After torrential downpour in the Park overnight, at 3800 feet elevation the fog became a cloud that didn't clear as the day wore on. This was the worst I have ever driven in, and further makes me rue my lack of front or rear fog lights on this otherwise awesome car:



So: the additive doesn't seem a likely candidate for causing the engine code. The tune may be the cause, but why would it only strike now?


----------



## diesel (Jun 8, 2013)

mrbrefast said:


> As follow up, I got back from my lengthy trip down to VA on Sunday night.
> 
> I drove ~1000 miles over the entire trip. I had a regen occur during the early part of the trip down through PA and the mountains there, so PLENTY of exhaust gas temps to help burn it clean. I fueled up before the trip from NE Ohio down to Arlington VA and got my best yet MPG average and hovered around 50mpg for the entire highway trip:
> 
> ...


probably very specific set of circumstances that throw the code.


----------



## mrbrefast (Aug 9, 2015)

diesel said:


> probably very specific set of circumstances that throw the code.


Indeed - both times the code popped, I refueled at BP and was gentle on the throttle immediately after. I have refueled at BP previously, and never had the issue. I wonder what else has changed? The air temperature is warmer, I suppose. Otherwise: nothing for ~4000 miles of driving has changed besides using the two additives....


----------



## starspangled6.0 (Apr 16, 2016)

Great thread you've got going on here! 

I too am a big fan of a) using AMSOIL products, and b) tinkering with the already-designed product in order to attempt to make it better. I find it quite difficult to leave my vehicles stock . Coming from a commercial landscaping world (built, bought, and sold landscaping firms), I can certainly attest to the difference high-quality additives can have in an extreme environment. Lower operating temps, smoother shifting performance, and even quieter diesel engines- all because of AMSOIL products.

I'm wondering if BP itself is the only thing causing you to have that engine code. I've run across this several times over the years, where a certain brand of fuel will cause an "upset stomach" in my trucks, and it even happened for my Cruze last week after filling up at a cheap gas station right outside post. 

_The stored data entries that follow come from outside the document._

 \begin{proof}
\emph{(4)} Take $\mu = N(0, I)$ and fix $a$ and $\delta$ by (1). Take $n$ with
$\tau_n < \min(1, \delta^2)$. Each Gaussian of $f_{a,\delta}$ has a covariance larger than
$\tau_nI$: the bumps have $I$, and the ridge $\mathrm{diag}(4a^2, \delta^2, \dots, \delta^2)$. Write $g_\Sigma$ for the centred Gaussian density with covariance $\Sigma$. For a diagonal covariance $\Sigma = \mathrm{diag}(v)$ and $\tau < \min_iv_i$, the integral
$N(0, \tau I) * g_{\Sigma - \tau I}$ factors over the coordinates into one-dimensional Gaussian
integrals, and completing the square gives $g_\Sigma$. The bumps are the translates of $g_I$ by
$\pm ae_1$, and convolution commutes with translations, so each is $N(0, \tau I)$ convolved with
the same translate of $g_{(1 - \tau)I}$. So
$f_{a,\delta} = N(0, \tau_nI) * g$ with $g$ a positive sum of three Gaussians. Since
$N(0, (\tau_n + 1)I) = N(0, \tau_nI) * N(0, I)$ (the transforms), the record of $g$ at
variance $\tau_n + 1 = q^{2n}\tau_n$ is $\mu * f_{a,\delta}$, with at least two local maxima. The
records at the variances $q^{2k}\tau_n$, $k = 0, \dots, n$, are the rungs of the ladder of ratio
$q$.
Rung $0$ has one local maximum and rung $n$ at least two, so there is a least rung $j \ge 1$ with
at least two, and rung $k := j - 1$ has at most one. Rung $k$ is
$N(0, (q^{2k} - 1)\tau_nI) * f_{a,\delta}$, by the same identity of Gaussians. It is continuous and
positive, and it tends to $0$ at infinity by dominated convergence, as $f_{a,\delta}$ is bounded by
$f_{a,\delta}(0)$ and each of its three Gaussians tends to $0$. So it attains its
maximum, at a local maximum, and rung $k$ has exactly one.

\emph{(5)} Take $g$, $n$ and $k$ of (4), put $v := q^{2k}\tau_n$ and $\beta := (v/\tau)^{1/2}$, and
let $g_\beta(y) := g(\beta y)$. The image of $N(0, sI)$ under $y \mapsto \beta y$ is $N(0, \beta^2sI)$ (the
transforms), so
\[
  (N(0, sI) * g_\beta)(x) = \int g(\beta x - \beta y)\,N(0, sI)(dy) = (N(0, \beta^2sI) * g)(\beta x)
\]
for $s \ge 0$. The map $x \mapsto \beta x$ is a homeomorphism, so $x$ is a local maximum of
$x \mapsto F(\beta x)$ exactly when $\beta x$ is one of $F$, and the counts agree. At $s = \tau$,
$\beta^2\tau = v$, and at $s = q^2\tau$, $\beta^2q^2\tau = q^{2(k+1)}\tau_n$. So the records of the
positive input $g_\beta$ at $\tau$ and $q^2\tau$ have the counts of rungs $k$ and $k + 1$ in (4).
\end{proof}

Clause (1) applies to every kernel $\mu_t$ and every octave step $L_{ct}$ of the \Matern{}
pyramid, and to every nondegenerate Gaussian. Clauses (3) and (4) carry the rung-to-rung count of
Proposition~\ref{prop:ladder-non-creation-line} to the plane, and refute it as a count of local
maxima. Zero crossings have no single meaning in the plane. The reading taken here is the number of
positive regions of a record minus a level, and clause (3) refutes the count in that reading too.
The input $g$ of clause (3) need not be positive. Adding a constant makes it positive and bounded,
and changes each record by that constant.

Question- have you looked further into swapping the trans fluid? I think the owner's manual says to avoid this, due to the difficulty, but that makes it more tempting .


----------



## diesel (Jun 8, 2013)

starspangled6.0 said:


> Question- have you looked further into swapping the trans fluid? I think the owner's manual says to avoid this, due to the difficulty, but that makes it more tempting .


It's actually pretty easy http://www.cruzetalk.com/forum/169-...ion-fluid-diesel-aw-af-40-6-transmission.html


----------



## mrbrefast (Aug 9, 2015)

starspangled6.0 said:


> ...
> 
> I'm wondering if BP itself is the only thing causing you to have that engine code. I've run across this several times over the years, where a certain brand of fuel will cause an "upset stomach" in my trucks, and it even happened for my Cruze last week after filling up at a cheap gas station right outside post.
> 
> Question- have you looked further into swapping the trans fluid? I think the owner's manual says to avoid this, due to the difficulty, but that makes it more tempting :smile:.


So I had only encountered the engine code from BP fuel, both with and without Amsoil additives, and both immediately after a fillup or 50-100 miles into a tank of fuel (maybe 5 or 6 times has the code come up, now). Two nights ago, I fueled up at a Speedway for lack of options and added Amsoil - and immediately after fuel up, it tossed the P0172 code. No clear pattern of causation here (different brands; with or without additives; at idle and while boosting at highway speeds). If it was the tune I would have assumed I would have seen problems over the ~4500 miles I have driven it with the tune.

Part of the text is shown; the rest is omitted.